What is Section 1325?
Blease’s law passed and became Section 1325 in the U.S. Code. For the first time in U.S. history, the law made it a crime for some people to cross the border. Section 1325 is set to incriminate offenses relating to (1)improper entry into the United State, (2)entry into marriage for the purpose of evading immigration laws and (3)establishing a commercial enterprise for the purpose of evading immigration laws.
Effects on US Immigration
People who cross the border without authorization will still be subject to administrative or legal proceedings for a civil violation if Section 1325 of the US Code were repealed. Immigration officials would decide whether a person is indeed unauthorized to be in the country and order deportation. When crossing the border without going through the proper channels, one may be arrested by the Department of Homeland Security at a port of entry or between these entry points by border patrol agents.
Officials may also decide to charge people they apprehend with a felony offense for “illegal reentry,” or entering without authorization after a previous deportation, under Section 1326 of the US Code. The 1325 and 1326 Sections do not apply to people that are already present in the US illegally or who overstay a visa. In the first 10 years after Section 1325 passed, the U.S. used it to prosecute around 44,000 immigrants. However, this was a small number compared to the hundreds of thousands, if not millions, of immigrants who nativists rounded up and deported during the Great Depression.

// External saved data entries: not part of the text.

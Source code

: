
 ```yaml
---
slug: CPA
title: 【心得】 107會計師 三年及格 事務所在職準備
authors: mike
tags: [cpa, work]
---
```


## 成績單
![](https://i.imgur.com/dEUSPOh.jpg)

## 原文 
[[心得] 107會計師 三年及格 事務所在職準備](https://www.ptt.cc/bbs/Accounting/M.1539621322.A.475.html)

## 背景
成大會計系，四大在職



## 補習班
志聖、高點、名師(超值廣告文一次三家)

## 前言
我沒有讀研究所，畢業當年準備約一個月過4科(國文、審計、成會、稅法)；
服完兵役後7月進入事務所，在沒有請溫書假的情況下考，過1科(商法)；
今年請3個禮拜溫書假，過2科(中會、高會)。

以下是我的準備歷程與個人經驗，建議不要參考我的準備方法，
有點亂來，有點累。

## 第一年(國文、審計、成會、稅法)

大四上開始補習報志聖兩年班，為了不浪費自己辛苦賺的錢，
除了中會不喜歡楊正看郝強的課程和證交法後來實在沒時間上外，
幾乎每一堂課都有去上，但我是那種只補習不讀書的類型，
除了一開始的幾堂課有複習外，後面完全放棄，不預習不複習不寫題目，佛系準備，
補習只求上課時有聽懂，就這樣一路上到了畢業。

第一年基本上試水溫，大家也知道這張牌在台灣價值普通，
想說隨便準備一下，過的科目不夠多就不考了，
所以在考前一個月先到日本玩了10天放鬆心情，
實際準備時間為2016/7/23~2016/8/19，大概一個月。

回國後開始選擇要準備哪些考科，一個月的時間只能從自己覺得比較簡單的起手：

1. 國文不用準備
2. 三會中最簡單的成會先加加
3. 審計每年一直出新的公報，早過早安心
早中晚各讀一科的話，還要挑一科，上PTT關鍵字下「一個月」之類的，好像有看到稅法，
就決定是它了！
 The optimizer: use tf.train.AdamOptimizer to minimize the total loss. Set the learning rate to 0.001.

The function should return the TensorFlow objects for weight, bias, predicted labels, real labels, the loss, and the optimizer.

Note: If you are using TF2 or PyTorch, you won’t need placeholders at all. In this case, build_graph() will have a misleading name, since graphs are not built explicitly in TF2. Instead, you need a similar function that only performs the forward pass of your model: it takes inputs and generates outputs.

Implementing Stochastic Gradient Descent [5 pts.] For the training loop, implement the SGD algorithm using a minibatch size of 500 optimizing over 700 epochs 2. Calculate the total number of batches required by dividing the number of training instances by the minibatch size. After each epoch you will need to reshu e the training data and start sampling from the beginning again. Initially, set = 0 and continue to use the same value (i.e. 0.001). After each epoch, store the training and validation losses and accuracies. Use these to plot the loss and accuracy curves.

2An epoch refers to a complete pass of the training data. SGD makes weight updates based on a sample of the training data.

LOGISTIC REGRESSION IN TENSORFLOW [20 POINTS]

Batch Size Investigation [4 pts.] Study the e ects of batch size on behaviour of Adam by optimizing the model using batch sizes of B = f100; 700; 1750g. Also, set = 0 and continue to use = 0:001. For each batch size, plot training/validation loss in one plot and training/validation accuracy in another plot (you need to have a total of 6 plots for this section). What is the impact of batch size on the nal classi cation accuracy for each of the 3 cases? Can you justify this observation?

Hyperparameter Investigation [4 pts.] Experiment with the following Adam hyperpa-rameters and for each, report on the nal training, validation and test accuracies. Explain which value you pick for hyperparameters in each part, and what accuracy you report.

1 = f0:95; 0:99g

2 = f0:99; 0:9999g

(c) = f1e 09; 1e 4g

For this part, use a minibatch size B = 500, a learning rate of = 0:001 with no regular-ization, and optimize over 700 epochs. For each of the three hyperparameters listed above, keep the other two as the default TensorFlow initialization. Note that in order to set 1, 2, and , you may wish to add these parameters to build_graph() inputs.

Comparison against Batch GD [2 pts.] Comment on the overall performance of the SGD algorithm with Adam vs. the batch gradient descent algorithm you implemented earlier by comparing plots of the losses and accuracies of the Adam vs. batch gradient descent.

When parents are charged with a civil offense, they may stay with their children pending a court hearing. But when a parent is charged with a criminal offense, such as under Section 1325, his or her children are held in civil detention centers while the parent is detained in federal prison facilities. Parents were not exempt from Section 1325 before the zero-tolerance policy, but adults in family units were not a priority for criminal prosecution. This allowed the Trump Administration to enact “zero tolerance” policies for migrants who crossed the southern border illegally. This includes the highly controversial family separation policy.
Possible Changes in US Section 1325
These prosecutions continued under presidents Barack Obama and Donald Trump. Section 1325 is the basis for the government’s separation of parents from their children at the border and could become a major issue for the 2020 presidential election.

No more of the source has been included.